Si Elena Osorio fue su gran pasión de juventud, Marta de Nevares es su gran pasión de madurez[1]:
Duque mi Señor: yo no he cerrado los ojos en toda la noche, y hasta ahora he estado en la cama con mil accidentes; y no me levantara della, si una persona que los ha entendido no me enviara a llamar; ni aun he querido comer, que he estado con tantas desesperaciones, que le he pedido a Dios me quitase la vida […] Yo nací en dos extremos, que son amar y aborrecer; no he tenido medio jamás.

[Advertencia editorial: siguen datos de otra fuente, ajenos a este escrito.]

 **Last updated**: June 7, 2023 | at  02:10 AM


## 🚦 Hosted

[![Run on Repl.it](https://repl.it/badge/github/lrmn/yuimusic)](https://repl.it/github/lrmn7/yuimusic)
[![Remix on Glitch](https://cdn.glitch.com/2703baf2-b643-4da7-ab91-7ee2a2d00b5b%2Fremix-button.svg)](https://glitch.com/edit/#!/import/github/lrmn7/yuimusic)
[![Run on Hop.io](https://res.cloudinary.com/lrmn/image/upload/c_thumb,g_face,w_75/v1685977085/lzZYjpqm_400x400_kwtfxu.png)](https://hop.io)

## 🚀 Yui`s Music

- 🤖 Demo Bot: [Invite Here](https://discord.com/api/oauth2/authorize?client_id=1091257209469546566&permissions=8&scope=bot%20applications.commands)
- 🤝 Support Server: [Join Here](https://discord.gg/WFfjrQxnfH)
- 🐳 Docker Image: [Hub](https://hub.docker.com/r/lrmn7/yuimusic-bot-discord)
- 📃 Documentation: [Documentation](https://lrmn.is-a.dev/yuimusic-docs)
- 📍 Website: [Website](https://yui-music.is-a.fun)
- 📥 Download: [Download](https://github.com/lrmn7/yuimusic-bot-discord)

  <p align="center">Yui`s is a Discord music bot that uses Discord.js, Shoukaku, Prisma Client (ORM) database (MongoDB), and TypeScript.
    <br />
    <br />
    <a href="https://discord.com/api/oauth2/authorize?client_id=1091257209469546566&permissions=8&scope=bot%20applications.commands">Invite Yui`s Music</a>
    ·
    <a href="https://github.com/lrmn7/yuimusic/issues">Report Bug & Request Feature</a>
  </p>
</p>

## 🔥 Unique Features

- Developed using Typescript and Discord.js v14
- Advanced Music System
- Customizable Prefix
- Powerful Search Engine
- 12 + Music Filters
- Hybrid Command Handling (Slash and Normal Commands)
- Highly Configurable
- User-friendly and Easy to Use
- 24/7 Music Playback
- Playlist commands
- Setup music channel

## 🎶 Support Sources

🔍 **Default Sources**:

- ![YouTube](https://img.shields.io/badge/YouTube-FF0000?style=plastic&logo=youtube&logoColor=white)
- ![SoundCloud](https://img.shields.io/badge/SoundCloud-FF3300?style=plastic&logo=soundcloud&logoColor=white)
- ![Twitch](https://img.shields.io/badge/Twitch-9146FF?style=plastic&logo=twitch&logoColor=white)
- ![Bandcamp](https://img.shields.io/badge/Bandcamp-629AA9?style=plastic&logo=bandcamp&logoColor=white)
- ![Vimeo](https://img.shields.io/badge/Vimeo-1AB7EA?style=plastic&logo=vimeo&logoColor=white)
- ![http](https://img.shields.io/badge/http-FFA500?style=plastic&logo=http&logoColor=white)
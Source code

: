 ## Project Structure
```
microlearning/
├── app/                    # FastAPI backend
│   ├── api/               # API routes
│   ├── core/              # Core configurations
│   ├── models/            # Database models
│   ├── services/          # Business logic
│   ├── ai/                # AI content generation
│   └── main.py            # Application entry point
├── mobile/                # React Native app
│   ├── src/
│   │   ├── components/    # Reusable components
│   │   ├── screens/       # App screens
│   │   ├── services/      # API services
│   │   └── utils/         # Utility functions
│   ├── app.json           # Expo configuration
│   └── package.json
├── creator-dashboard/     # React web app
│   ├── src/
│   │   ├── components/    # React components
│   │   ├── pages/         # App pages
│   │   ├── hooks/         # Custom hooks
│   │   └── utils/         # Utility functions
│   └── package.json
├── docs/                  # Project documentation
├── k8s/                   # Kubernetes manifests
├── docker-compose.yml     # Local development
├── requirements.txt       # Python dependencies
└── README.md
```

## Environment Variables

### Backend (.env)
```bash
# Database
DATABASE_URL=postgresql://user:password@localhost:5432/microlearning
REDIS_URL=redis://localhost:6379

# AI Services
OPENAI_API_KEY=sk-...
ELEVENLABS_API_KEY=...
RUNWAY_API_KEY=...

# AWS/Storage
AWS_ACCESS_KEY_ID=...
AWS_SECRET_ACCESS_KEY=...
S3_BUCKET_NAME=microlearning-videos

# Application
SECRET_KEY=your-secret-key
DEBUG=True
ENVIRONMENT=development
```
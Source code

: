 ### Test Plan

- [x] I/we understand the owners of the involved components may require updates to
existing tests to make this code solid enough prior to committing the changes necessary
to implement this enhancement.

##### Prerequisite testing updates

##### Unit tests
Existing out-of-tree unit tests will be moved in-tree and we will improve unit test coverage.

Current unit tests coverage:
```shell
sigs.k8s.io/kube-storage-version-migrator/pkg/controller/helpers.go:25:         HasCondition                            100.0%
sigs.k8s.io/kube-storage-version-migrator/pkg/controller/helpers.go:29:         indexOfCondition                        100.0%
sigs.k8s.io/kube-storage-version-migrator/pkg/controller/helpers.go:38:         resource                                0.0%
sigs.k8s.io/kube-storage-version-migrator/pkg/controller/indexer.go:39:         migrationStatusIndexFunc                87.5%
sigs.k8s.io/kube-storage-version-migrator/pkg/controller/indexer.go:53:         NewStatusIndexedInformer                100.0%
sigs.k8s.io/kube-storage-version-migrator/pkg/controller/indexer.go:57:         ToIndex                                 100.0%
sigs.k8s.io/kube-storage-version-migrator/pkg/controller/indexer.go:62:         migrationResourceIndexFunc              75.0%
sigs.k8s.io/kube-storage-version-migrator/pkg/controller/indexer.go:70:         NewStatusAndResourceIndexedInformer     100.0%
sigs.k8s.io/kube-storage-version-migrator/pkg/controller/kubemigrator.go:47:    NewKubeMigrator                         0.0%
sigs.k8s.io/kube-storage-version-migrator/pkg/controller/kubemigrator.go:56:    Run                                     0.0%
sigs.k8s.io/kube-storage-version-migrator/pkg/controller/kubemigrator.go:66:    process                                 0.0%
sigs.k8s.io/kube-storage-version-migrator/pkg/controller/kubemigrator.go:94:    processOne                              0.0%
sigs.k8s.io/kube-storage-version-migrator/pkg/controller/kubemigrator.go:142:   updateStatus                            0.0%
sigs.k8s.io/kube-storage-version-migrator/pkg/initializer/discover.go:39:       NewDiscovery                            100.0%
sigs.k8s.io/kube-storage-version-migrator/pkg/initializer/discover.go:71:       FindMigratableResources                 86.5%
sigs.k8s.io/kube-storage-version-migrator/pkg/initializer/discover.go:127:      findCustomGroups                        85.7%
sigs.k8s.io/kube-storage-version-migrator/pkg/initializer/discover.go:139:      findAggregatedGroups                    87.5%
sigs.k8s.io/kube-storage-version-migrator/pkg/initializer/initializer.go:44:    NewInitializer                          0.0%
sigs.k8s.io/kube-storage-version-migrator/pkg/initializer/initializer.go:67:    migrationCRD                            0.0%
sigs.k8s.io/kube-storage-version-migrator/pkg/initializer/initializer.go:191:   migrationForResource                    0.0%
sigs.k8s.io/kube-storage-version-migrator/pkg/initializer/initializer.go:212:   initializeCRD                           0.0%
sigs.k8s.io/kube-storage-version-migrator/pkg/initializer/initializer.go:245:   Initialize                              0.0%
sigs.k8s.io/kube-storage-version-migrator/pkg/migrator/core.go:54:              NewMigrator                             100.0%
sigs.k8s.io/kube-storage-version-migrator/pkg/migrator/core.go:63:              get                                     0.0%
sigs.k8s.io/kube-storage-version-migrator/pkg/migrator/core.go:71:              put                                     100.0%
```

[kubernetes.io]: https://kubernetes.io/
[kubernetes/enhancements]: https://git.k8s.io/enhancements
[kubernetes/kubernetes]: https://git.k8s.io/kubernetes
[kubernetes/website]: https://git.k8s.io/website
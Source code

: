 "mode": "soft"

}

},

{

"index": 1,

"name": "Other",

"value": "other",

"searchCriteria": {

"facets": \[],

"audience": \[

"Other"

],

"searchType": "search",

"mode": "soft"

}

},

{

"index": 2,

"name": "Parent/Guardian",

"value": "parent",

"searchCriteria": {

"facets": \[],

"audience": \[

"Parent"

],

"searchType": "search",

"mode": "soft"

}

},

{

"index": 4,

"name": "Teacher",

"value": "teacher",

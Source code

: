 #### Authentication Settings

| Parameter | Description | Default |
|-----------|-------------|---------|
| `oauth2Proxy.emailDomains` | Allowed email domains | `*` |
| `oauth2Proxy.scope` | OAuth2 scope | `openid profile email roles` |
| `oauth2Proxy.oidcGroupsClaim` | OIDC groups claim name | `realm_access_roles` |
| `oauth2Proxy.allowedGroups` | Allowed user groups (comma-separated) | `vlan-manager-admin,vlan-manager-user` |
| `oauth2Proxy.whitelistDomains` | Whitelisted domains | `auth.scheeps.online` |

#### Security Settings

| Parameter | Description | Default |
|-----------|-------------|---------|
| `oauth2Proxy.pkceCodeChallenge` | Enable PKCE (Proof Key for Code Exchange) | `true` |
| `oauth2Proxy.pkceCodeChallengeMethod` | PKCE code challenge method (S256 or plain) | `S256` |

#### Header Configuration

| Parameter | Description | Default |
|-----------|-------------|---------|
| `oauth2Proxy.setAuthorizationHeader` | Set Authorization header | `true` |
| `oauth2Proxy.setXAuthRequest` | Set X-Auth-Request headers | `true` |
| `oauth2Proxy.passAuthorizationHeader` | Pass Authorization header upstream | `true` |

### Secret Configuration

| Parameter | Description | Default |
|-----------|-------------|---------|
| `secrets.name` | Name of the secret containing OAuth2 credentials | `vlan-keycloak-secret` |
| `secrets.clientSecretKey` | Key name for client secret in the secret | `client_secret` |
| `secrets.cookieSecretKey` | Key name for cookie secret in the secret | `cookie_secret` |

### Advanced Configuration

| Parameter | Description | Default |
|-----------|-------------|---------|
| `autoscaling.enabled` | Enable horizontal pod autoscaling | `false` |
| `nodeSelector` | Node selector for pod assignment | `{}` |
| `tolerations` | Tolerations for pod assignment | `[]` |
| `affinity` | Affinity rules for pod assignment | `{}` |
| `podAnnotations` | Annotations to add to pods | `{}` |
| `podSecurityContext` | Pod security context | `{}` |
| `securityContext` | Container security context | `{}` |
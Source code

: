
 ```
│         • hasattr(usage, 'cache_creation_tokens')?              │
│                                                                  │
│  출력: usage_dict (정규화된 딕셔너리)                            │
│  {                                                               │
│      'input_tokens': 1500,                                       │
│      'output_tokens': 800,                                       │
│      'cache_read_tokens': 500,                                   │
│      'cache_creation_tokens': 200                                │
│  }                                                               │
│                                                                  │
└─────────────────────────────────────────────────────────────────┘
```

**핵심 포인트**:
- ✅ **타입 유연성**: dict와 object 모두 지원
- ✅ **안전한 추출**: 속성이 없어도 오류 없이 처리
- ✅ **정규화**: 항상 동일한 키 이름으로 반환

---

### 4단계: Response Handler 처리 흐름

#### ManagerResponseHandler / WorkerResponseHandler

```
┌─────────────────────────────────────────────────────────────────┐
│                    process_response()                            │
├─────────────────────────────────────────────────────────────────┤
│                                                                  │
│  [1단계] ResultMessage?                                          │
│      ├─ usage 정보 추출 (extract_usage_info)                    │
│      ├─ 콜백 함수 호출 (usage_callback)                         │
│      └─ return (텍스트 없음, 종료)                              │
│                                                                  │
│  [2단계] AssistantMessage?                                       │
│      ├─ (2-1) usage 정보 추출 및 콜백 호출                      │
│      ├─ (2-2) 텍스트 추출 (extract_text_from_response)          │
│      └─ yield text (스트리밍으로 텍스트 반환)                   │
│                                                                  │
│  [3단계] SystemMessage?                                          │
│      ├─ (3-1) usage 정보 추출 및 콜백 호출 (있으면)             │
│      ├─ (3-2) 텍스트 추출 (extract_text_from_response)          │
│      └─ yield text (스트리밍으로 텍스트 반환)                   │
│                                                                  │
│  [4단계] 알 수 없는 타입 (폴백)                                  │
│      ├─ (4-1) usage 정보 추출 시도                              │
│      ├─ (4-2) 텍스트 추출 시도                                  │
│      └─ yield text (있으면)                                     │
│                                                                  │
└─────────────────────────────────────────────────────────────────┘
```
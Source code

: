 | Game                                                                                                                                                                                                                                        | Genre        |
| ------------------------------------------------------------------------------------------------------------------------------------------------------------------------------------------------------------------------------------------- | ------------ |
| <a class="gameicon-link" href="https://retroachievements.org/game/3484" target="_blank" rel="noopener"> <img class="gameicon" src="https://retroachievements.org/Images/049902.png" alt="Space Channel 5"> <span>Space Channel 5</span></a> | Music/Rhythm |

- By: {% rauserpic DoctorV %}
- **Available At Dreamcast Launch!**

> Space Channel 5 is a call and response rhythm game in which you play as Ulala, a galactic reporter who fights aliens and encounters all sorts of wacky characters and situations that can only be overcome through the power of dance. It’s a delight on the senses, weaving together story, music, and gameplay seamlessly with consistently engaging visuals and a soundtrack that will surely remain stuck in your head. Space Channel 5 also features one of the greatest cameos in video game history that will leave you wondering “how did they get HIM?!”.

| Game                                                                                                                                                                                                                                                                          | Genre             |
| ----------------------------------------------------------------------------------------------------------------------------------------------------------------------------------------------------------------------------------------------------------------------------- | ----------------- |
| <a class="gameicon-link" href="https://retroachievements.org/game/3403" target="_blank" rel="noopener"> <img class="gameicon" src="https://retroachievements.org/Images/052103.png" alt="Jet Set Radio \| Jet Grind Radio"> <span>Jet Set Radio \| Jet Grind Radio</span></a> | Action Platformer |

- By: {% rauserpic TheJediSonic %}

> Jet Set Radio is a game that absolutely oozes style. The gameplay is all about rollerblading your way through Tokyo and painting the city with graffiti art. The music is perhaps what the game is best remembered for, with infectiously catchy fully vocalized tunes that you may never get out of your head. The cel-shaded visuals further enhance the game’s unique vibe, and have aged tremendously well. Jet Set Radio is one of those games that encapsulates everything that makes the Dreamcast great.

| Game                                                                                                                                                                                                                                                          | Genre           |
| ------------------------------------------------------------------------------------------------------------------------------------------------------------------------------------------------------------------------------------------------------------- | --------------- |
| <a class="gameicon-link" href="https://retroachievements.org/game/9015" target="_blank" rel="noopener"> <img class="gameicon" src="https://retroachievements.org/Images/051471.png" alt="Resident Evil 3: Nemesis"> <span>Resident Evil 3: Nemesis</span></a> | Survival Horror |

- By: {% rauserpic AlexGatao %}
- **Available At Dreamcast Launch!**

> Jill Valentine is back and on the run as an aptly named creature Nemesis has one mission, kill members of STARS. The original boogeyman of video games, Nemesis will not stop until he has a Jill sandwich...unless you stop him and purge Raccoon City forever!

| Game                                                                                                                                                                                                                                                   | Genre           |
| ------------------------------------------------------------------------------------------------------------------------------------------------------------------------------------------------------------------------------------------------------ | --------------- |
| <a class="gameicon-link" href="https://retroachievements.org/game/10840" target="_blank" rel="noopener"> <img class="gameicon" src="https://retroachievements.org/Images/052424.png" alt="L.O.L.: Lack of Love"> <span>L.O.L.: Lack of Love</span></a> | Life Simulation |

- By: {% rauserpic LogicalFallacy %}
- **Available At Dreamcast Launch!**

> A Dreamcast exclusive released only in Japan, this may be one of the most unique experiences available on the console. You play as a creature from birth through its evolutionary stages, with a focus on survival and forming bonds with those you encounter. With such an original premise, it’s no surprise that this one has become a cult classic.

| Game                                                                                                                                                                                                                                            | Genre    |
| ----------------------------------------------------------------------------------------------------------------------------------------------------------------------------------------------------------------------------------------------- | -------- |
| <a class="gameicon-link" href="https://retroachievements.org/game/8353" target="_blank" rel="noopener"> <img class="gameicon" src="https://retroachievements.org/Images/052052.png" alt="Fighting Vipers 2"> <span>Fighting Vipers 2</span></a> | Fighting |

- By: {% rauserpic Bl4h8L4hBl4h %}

¡Bien cierta resulta esta última afirmación! En Lope todo es extremado, exagerado, sin medida, así en su vida como en su creación literaria… A Marta la retrata en hermosos versos de su égloga Amarilis:
Criose hermosa cuanto ser podía
en la primera edad belleza humana,
porque cuando ha de ser alegre el día
ya tiene sus albricias la mañana.
Aprendió gentileza y cortesía,
no soberbio desdén, no pompa vana,
venciendo con prudente compostura
la arrogancia que engendra la hermosura.
Si cátedra de amar Amor fundara,
como aquel africano español ciencias,
la de prima bellísima llevara
a todas las humanas competencias;
no tuvieran contigo, fénix rara,
las letras y las armas diferencias,
ni estuvieran por Venus, tan hermosa,
quejosa Juno y Palas envidiosa.
El copioso cabello, que encrespaba
natural artificio, componía
una selva de rizos, que envidiaba
Amor para mirar por celosía;
porque cuando tendido le peinaba
un pabellón de tornasol hacía,
cuyas ondas sulcaban siempre atentos,
tantos como cabellos, pensamientos.
En la mitad de la serena frente,
donde rizados los enlaza y junta,
formó naturaleza diligente,
jugando con las hebras, una punta.
En este campo, aunque de nieve ardiente,
duplica el arco Amor, en cuya junta
márgenes bellas de pestañas hechas
cortinas hizo y guarnición de flechas.
Dos vivas esmeraldas, que mirando
hablaban a las almas al oído,
sobre candido esmalte trasladando
la suya hermosa al exterior sentido,
y con risueño espíritu templando
el grave ceño, alguna vez dormido,
para guerra de amor de cuanto vían
en dulce paz el reino dividían.
La bien hecha nariz, que no lo siendo
suele descomponer un rostro hermoso,
proporcionada estaba, dividiendo
honesto nácar en marfil lustroso;
como se mira doble malva abriendo
del cerco de hojas en carmín fogoso,
así de las mejillas sobre nieve
el divino pintor púrpura llueve.
¿Qué rosas me dará, cuando se toca
al espejo, de mayo la mañana?
¿Qué nieve el Alpe, qué cristal de roca,
qué rubíes Ceilán, qué Tiro grana,
para pintar sus perlas y su boca,
donde a sí misma la belleza humana
vencida se rindió, porque son feas
con las perlas del Sur rosas pangeas?
Con celestial belleza la decora,
como por ella el alma se divisa,
la dulce gracia de la voz sonora
entre clavel y roja manutisa;
que no tuvo jamás la fresca aurora,
bañada en ámbar, tan honesta risa
ni dio más bella al gusto y al oído
margen de flores a cristal dormido.
No fue la mano larga, y no es en vano,
si mejor escultura se le debe
para seguirse a su graciosa mano
de su pequeño pie la estampa breve;
ni de los dedos el camino llano,
porque los ojos, que cubrió de nieve,
hiciesen, tropezando en sus antojos,
dar los deseos y las almas de ojos.

Y en la dedicatoria de La viuda valenciana «A la señora Marcia Leonarda» le dirige estos encendidos elogios:
Si vuesa merced hace versos, se rinden Laura, terracina; Ana Bins, alemana; Safo, griega; Valeria, latina, y Argentaria, española. Si toma en las manos un instrumento, a su divina voz e incomparable destreza el padre de esta música, Vicente Espinel, se suspendiera atónito; si escribe un papel, la lengua castellana compite con la mejor, la pureza del hablar cortesano cobra arrogancia, el donaire iguala a la gravedad y lo grave a la dulzura; si danza, parece que con el aire se lleva tras sí los ojos y que con los chapines pisa los deseos.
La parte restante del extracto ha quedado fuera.